* _Exercise data_
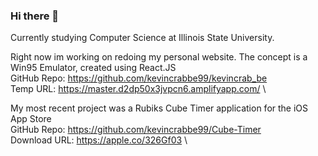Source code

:### Hi there 👋

Currently studying Computer Science at Illinois State University. 

Right now im working on redoing my personal website.  The concept is a Win95 Emulator, created using React.JS \
GitHub Repo: https://github.com/kevincrabbe99/kevincrab_be \
Temp URL: https://master.d2dp50x3jvpcn6.amplifyapp.com/  \

My most recent project was a Rubiks Cube Timer application for the iOS App Store \
GitHub Repo: https://github.com/kevincrabbe99/Cube-Timer \
Download URL: https://apple.co/326Gf03 \


<!--
**kevincrabbe99/kevincrabbe99** is a ✨ _special_ ✨ repository because its `README.md` (this file) appears on your GitHub profile.

Here are some ideas to get you started:

- 🔭 I’m currently working on ...
- 🌱 I’m currently learning ...
- 👯 I’m looking to collaborate on ...
- 🤔 I’m looking for help with ...
- 💬 Ask me about ...
- 📫 How to reach me: ...
- 😄 Pronouns: ...
- ⚡ Fun fact: ...
-->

* _Requirement_
Retype the listing verbatim, minus every image.

* _Answer to this exercise_
Source code

:### Hi there 👋

Currently studying Computer Science at Illinois State University. 

Right now im working on redoing my personal website.  The concept is a Win95 Emulator, created using React.JS \
GitHub Repo: https://github.com/kevincrabbe99/kevincrab_be \
Temp URL: https://master.d2dp50x3jvpcn6.amplifyapp.com/  \

My most recent project was a Rubiks Cube Timer application for the iOS App Store \
GitHub Repo: https://github.com/kevincrabbe99/Cube-Timer \
Download URL: https://apple.co/326Gf03 \


<!--
**kevincrabbe99/kevincrabbe99** is a ✨ _special_ ✨ repository because its `README.md` (this file) appears on your GitHub profile.

Here are some ideas to get you started:

- 🔭 I’m currently working on ...
- 🌱 I’m currently learning ...
- 👯 I’m looking to collaborate on ...
- 🤔 I’m looking for help with ...
- 💬 Ask me about ...
- 📫 How to reach me: ...
- 😄 Pronouns: ...
- ⚡ Fun fact: ...
-->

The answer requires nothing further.